I'm working on a question in Munkres:
If $f$ is a contraction and $X$ is compact, show $f$ has a unique fixed point.
Here's my attempt at a solution so far.
$f$ is continuous, choose $\epsilon = \delta$.
Thus $f^n$ (the composition of $f$ with itself $n$ times) is continuous. So each $A_n = f^n(X)$ is compact since $X$ is compact and $f^n$ is continuous.
Also $A_{n+1} \subset A_n \subset A_{n-1} \subset \ldots$
So $A = \cap A_n$ is nonempty.
I'm not sure how to show that A contains fixed points.
Then define $diam = sup \{d(x,y) : x,y \in X\}$.
So $diam(A) \le diam(A_n) \le \alpha^n diam(X)$ since $\alpha < 1,$ $\alpha^n$ approaches 0. Thus $diam(A) = 0$. So $A$ must contain one point.
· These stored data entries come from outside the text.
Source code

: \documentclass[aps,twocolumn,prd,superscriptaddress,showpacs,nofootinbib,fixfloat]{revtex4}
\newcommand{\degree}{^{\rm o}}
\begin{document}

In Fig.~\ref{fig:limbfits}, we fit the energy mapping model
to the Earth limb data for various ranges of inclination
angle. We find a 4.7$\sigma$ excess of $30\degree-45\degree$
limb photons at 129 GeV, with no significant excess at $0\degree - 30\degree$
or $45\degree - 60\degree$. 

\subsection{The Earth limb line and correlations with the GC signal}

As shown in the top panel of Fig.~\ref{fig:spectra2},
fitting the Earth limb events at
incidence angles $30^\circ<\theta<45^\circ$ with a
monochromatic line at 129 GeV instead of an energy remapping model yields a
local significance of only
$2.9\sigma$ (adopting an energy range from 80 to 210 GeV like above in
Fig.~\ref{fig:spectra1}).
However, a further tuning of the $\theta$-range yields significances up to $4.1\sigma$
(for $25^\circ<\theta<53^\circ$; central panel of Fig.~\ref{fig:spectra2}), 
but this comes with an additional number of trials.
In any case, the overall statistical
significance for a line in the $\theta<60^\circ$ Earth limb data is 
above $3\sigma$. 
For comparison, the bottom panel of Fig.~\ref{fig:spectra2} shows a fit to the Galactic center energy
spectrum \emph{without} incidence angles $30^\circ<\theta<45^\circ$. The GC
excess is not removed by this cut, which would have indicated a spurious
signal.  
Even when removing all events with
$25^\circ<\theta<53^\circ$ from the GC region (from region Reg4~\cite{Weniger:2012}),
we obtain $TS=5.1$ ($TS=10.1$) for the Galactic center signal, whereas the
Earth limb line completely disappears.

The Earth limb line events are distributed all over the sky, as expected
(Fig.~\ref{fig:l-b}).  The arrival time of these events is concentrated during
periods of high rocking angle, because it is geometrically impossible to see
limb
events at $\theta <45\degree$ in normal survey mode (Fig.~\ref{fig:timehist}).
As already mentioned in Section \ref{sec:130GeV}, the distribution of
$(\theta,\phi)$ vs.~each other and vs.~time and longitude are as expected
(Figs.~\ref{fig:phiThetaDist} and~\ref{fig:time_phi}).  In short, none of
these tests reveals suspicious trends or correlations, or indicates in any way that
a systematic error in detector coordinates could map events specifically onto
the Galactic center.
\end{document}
Obviously I want this point to be the fixed point so I need to show that $A$ must contain its fixed points.
Thanks in advance.
It is an easy exercise to show that $A=\bigcap_n A_n$ satisfies $f(A)=A$. This holds in any compact Hausdorff space. Now $A$ is compact, hence there are $a,b,c,d\in A$ such that $$d(a,b)=\text{diam}(A)=\text{diam}(f(A))=d(f(c),f(d))\le d(c,d)\le d(a,b)$$ This implies $c=d$, thus $A$ is a single point. Clearly, any fixed point of $X$ lies in $A$. Hence there's a unique fixed point.